WORK TO BE COMPLETED - Your answer should be every line of the records that contains the word "https", copied as it stands.
======== PROVIDED RECORDS ========
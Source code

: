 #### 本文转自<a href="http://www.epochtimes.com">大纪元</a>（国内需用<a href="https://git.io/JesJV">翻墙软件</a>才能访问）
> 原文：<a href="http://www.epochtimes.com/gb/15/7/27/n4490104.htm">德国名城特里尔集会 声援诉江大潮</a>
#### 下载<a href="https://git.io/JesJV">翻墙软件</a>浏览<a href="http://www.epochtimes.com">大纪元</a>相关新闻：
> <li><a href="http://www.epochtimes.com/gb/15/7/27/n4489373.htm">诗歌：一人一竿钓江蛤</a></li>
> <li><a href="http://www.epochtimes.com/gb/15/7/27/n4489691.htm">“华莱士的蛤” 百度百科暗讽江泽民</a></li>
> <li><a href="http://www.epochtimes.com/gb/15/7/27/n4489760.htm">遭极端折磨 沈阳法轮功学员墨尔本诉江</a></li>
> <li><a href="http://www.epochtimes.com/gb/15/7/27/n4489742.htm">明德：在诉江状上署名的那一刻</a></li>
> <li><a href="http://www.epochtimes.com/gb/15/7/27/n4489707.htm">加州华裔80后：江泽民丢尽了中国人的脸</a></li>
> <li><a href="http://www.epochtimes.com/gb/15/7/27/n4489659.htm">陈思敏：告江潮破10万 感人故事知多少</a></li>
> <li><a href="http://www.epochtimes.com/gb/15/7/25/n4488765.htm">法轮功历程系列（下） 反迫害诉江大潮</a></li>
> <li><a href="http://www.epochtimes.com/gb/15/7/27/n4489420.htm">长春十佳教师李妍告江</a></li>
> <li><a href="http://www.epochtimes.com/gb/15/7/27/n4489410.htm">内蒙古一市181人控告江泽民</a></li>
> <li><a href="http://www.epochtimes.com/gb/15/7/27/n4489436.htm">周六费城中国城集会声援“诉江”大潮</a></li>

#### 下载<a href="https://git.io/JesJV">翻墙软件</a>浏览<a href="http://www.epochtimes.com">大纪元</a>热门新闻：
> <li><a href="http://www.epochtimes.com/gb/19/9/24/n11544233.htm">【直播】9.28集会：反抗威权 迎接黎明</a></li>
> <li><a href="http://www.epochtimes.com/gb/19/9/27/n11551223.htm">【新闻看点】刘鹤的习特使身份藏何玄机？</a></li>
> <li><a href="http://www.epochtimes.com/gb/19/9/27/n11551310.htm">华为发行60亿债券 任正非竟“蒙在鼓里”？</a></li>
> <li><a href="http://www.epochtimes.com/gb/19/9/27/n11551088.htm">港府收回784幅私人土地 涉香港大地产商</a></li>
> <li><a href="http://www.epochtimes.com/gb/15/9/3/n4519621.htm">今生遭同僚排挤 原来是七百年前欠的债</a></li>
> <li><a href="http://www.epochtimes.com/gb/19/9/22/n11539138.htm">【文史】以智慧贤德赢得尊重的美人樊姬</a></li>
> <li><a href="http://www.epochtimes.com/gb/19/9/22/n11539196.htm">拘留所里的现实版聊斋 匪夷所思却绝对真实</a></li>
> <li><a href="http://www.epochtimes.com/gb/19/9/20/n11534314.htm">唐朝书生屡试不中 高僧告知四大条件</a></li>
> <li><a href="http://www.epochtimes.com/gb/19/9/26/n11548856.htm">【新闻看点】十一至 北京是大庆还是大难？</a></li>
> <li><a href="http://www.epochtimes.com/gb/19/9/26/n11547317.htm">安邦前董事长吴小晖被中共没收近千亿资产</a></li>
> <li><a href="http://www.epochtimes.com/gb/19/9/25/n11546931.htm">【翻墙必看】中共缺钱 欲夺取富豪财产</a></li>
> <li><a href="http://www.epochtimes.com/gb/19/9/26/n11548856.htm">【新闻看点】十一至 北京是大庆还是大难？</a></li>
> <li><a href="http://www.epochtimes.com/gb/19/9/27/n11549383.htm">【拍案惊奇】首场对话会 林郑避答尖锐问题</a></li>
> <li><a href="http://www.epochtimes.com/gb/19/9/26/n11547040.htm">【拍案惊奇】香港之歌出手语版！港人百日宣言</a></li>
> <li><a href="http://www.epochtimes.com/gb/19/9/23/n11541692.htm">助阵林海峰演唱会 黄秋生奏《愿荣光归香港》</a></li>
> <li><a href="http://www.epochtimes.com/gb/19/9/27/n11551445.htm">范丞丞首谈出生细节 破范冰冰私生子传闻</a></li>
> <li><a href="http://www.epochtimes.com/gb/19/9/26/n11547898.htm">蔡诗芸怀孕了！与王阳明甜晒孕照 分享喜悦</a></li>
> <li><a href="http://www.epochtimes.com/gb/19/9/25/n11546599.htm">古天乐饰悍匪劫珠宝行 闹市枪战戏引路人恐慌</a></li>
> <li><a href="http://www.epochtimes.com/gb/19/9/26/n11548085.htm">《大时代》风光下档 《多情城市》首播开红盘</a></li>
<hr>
========
RESPONSE BELOW -
: #### 本文转自<a href="http://www.epochtimes.com">大纪元</a>（国内需用<a href="https://git.io/JesJV">翻墙软件</a>才能访问）
#### 下载<a href="https://git.io/JesJV">翻墙软件</a>浏览<a href="http://www.epochtimes.com">大纪元</a>相关新闻：
#### 下载<a href="https://git.io/JesJV">翻墙软件</a>浏览<a href="http://www.epochtimes.com">大纪元</a>热门新闻：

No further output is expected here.